Matching refers to funds or in-kind donations of effort that are provided by organizations outside of FWS.

Project is a particular effort in a particular geography with specific outcomes.

Sub-project is an effort that is related to a project, but is distinctly different in some specific aspect, such as geography, goal, or product. A sub-project often expands the scope of a project or grows from a research need identified by the project (aka parent project). If two regions fund similar work in different geographical regions, or for different species with separate deliverables, then these are considered to be separate projects. If both projects are part of a larger effort, and/or administered from the same grant, and/or developed in collaboration with the same investigators, then these are sub-projects.

Scenario Descriptions

Collaborating Project: One Service region leads a project with joint support or cooperation in the form of advisory consultation or staff time from another region. The collaborating region(s) does not provide direct funding support.

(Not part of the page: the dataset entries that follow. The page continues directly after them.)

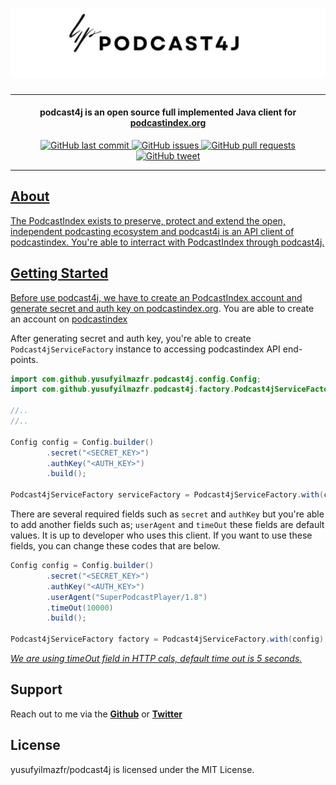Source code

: <h1 align="center">
<img title="" src="./img/podcast4j.png" alt=" " data-align="center" width="514">
</h1>

<hr/>
<h4 align="center">
podcast4j is an open source full implemented Java client for <a href="https://podcastindex.org/" target="_blank">podcastindex.org</a>
</h4>

<p align="center">
    <a href="https://github.com/yusufyilmazfr/podcast4j/commits/main">
    <img src="https://img.shields.io/github/last-commit/yusufyilmazfr/podcast4j.svg?style=flat-square&logo=github&logoColor=white"
         alt="GitHub last commit">
    <a href="https://github.com/yusufyilmazfr/podcast4j/issues">
    <img src="https://img.shields.io/github/issues-raw/yusufyilmazfr/podcast4j.svg?style=flat-square&logo=github&logoColor=white"
         alt="GitHub issues">
    <a href="https://github.com/yusufyilmazfr/podcast4j/pulls">
    <img src="https://img.shields.io/github/issues-pr-raw/yusufyilmazfr/podcast4j.svg?style=flat-square&logo=github&logoColor=white"
         alt="GitHub pull requests">
    <a href="https://twitter.com/intent/tweet?text=try awesome podcast4j Java library for accessing podcastindex database. yusufyilmazfr/podcast4j:&url=https://github.com/yusufyilmazfr/podcast4j">
    <img src="https://img.shields.io/twitter/url/https/github.com/yusufyilmazfr/podcast4j?style=flat-square&logo=twitter"
         alt="GitHub tweet">
</p>

<hr/>

## About

The PodcastIndex exists to preserve, protect and extend the open, independent podcasting ecosystem and podcast4j is an API client of podcastindex. You're able to interract with PodcastIndex through podcast4j.

## Getting Started

Before use podcast4j, we have to create an PodcastIndex account and generate secret and auth key on [podcastindex.org](https://podcastindex.org/). You are able to create an account on [podcastindex](https://api.podcastindex.org/)



After generating secret and auth key, you're able to create `Podcast4jServiceFactory` instance to accessing podcastindex API end-points. 

```java
import com.github.yusufyilmazfr.podcast4j.config.Config;
import com.github.yusufyilmazfr.podcast4j.factory.Podcast4jServiceFactory;

//..
//..

Config config = Config.builder()
        .secret("<SECRET_KEY>")
        .authKey("<AUTH_KEY>")
        .build();

Podcast4jServiceFactory serviceFactory = Podcast4jServiceFactory.with(config);
```

There are several required fields such as `secret` and `authKey` but you're able to add another fields such as; `userAgent` and `timeOut` these fields are default values. It is up to developer who uses this client. If you want to use these fields, you can change these codes that are below.

```java
Config config = Config.builder()
        .secret("<SECRET_KEY>")
        .authKey("<AUTH_KEY>")
        .userAgent("SuperPodcastPlayer/1.8")
        .timeOut(10000)
        .build();

Podcast4jServiceFactory factory = Podcast4jServiceFactory.with(config);
```

<u>*We are using timeOut field in HTTP cals, default time out is 5 seconds.*</u>

## Support

Reach out to me via the [**Github**](https://github.com/yusufyilmazfr) or [**Twitter**](https://twitter.com/yusufyilmazfr)

## License

yusufyilmazfr/podcast4j is licensed under the MIT License.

Sub-Project (see definition above): One region (Region A) is the lead for a large project (parent project), while another region (Region B), funds a distinct sub-project effort or distinct deliverable of the large project. This scenario can apply to FWS-CASC parent projects and may include project continuations when new objectives or deliverables are described.

Multi-regional Co-funded Project: One region leads a project with funding support from another region(s). The project cannot be divided into distinct sub-projects.

FWS/CASC Co-funded Project: FWS region(s) and CASC(s) co-fund a project without distinct sub-projects or products.